Figure 5. The Rac1 GTPase CED-10 recruits WAVE and Arp2/3 at cell-cell contact and contributes to apical constriction.

(A) Micrographs from time-lapse movies depicting localization of WAVE and Arp2/3 in control and CED-10 RNAi-treated embryos from a lateral view. Scale bar: 5 μm. The diagrams underneath each micrograph highlight the observed Arp2/3 localization in E and neighboring cells. (B) Violin plots reporting changes in WAVE and Arp2/3 localization at Ep/P₄ contacts, cell-cell contacts, and the cytoplasm upon RNAi depletion of CED-10. (center dot, mean; vertical line, s.d.; outline, the distribution of the data; n = 11 embryos) (C) Micrographs from time-lapse DIC movies of wild-type and CED-10 RNAi-treated embryos with time on the left from MSa/p cell division.
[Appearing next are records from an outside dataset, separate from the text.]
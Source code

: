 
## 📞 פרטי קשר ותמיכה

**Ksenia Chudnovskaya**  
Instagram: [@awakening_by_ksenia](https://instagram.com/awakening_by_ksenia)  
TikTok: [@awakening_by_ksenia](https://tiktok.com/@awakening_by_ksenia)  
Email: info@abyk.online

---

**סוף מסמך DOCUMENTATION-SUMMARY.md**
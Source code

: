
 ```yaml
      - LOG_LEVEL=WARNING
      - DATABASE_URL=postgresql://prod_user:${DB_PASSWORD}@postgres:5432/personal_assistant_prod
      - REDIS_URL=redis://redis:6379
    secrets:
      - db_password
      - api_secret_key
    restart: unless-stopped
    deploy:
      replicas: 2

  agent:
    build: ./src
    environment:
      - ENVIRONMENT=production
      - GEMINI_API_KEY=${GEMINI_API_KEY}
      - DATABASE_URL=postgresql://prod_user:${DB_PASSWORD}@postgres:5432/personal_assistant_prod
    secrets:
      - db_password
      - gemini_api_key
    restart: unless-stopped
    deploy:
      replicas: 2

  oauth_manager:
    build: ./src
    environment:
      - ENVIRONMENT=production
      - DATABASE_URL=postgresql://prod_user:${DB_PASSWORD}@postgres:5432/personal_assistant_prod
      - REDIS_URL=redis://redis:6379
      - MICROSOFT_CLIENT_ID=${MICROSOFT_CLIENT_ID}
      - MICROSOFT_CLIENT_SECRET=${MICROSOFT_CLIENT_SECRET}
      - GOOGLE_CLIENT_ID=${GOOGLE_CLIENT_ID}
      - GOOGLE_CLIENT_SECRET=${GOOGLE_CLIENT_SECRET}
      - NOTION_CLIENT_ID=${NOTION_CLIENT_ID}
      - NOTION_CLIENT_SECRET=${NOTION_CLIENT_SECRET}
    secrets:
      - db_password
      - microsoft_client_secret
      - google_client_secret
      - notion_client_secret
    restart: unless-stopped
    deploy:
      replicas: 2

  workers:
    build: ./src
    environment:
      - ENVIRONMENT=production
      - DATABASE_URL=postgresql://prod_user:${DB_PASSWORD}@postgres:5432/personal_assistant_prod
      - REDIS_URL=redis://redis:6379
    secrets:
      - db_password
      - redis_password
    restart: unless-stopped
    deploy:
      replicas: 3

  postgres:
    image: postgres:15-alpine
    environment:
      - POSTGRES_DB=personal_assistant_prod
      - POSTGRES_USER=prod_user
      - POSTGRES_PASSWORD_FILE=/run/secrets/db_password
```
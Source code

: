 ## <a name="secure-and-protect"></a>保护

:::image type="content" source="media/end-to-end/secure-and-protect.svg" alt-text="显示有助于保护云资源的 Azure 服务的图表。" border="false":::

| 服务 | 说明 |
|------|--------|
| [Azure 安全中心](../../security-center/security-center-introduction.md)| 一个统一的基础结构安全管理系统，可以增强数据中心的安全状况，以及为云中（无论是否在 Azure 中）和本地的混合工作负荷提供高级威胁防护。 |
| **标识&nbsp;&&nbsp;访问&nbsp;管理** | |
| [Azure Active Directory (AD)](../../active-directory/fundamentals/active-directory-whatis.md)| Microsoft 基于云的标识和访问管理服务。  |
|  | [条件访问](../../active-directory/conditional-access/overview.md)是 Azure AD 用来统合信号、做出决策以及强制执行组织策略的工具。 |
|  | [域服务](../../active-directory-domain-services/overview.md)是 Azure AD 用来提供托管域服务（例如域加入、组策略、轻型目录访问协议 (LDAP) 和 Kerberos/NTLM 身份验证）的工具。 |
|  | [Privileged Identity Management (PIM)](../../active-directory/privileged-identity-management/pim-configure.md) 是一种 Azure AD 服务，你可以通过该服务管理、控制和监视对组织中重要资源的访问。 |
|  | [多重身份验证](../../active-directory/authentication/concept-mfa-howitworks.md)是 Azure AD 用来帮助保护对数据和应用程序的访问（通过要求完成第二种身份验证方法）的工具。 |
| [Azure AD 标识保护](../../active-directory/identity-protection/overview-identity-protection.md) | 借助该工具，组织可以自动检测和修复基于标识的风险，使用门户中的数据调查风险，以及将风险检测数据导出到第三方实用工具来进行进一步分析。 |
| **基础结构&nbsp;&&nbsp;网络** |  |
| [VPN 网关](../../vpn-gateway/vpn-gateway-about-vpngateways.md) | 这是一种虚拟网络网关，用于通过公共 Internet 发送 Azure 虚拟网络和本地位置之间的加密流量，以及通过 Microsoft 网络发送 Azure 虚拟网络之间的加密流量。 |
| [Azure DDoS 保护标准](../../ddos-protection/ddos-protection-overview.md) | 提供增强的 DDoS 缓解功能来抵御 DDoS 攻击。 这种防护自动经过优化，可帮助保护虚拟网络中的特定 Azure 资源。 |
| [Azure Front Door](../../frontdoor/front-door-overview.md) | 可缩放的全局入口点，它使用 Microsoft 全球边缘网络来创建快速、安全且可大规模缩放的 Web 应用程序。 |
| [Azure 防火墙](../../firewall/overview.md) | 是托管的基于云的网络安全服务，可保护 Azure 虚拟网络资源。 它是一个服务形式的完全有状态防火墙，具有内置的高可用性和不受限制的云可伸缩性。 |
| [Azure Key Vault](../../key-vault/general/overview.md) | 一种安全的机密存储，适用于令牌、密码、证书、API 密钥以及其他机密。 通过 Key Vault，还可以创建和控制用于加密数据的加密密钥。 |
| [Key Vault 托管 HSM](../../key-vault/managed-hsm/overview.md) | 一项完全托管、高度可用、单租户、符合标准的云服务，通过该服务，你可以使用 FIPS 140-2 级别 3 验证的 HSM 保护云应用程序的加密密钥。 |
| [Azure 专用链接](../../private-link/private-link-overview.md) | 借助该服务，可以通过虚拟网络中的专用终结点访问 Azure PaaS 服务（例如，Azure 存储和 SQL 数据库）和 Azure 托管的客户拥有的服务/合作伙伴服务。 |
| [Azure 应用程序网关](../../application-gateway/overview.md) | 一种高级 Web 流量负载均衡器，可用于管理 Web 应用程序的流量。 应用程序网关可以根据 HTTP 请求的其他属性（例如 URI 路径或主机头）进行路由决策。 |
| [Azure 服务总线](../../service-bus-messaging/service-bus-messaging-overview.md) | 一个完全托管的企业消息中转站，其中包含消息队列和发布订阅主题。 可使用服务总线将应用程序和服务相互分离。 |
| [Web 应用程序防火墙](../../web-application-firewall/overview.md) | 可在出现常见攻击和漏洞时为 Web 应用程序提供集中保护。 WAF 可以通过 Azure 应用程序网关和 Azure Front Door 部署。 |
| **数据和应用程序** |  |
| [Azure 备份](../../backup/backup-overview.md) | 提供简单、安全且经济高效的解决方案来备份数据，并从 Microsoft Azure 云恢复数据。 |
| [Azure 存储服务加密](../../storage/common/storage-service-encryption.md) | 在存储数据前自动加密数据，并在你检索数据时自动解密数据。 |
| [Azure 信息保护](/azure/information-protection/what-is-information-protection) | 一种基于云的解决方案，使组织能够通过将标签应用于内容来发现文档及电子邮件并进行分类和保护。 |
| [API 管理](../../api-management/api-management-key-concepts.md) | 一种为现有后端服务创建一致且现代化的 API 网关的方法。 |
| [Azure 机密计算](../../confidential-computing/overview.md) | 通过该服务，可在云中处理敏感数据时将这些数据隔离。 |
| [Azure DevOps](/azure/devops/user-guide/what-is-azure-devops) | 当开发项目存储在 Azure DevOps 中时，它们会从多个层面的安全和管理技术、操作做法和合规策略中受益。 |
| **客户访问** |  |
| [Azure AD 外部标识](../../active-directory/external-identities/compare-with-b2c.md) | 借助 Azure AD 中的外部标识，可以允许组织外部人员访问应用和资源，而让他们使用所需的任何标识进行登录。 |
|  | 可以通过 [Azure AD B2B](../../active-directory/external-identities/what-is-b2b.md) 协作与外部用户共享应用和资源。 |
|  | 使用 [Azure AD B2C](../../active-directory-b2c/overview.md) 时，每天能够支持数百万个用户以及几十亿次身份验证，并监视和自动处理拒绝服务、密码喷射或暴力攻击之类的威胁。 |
E lineage cells are outlined and pseudocolored in green. Gastrulation defects (E cells dividing before being fully covered by neighboring cells) are indicated with white arrowheads. (D) Bar graph summarizing gastrulation defects caused by ced-10 RNAi. P-values reported in Figures B were calculated using either an unpaired t-test or an unpaired t-test with Welch’s correction, depending on whether the variances between groups were equal. P values reported in Figure D were calculated with Fisher’s exact test. ( *p<0.05, **p<0.01, ***p<0.001, ****p<0.0001)